Instead he went in to her under the front blind.
They took each other’s hands, pressed their foreheads together,
and for a moment said nothing. They only wept.
Then at last Shigehira spoke.
“When we went down to the west,” he said,
“I wanted to see you one last time,
but, caught up in such vast confusion,
I could never get word to you
before we all fled the capital.
After that I still longed to write
and to have the pleasure of your reply,
but this endlessly painful travel
meant clashes and battles day and night,
and I let time slip by in silence.
No doubt I suffered this shocking fate so that we two might meet again.”

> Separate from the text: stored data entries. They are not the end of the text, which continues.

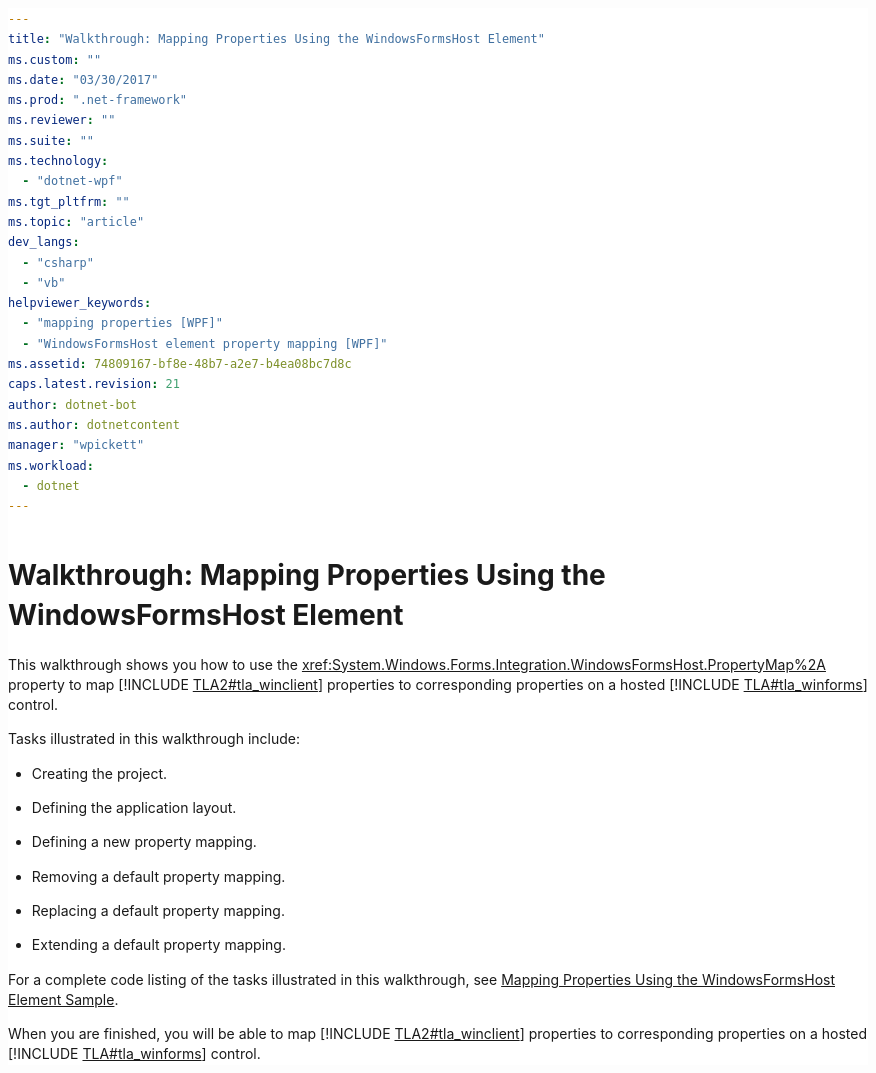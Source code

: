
```yaml
---
title: "Walkthrough: Mapping Properties Using the WindowsFormsHost Element"
ms.custom: ""
ms.date: "03/30/2017"
ms.prod: ".net-framework"
ms.reviewer: ""
ms.suite: ""
ms.technology: 
  - "dotnet-wpf"
ms.tgt_pltfrm: ""
ms.topic: "article"
dev_langs: 
  - "csharp"
  - "vb"
helpviewer_keywords: 
  - "mapping properties [WPF]"
  - "WindowsFormsHost element property mapping [WPF]"
ms.assetid: 74809167-bf8e-48b7-a2e7-b4ea08bc7d8c
caps.latest.revision: 21
author: dotnet-bot
ms.author: dotnetcontent
manager: "wpickett"
ms.workload: 
  - dotnet
---
```

# Walkthrough: Mapping Properties Using the WindowsFormsHost Element
This walkthrough shows you how to use the <xref:System.Windows.Forms.Integration.WindowsFormsHost.PropertyMap%2A> property to map [!INCLUDE [TLA2#tla_winclient](../../../../includes/tla2sharptla-winclient-md.md)] properties to corresponding properties on a hosted [!INCLUDE [TLA#tla_winforms](../../../../includes/tlasharptla-winforms-md.md)] control.  
  
 Tasks illustrated in this walkthrough include:  
  
-   Creating the project.  
  
-   Defining the application layout.  
  
-   Defining a new property mapping.  
  
-   Removing a default property mapping.  
  
-   Replacing a default property mapping.  
  
-   Extending a default property mapping.  
  
 For a complete code listing of the tasks illustrated in this walkthrough, see [Mapping Properties Using the WindowsFormsHost Element Sample](http://go.microsoft.com/fwlink/?LinkID=160019).  
  
 When you are finished, you will be able to map [!INCLUDE [TLA2#tla_winclient](../../../../includes/tla2sharptla-winclient-md.md)] properties to corresponding properties on a hosted [!INCLUDE [TLA#tla_winforms](../../../../includes/tlasharptla-winforms-md.md)] control.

He pressed his sleeves to his eyes and lowered his head.
The state of his feelings and hers is easily imagined.
The night was far advanced when he sent her home.
“The streets are very dangerous lately,” he said. “You must go now.”
They brought her carriage forward.
Fighting back tears of parting, he tugged at her sleeve.
Your presence with me
and this dewdrop life of mine
have this in common:
that tonight, for all I know,
the end is to come for both.
Striving likewise not to cry, she replied,
If this is the end
and the two of us must part,
then this dewdrop, too,
is certain to melt away,
my love, even before you.
She then returned to the palace.
That was the last meeting his guards allowed,
although letters still passed between them.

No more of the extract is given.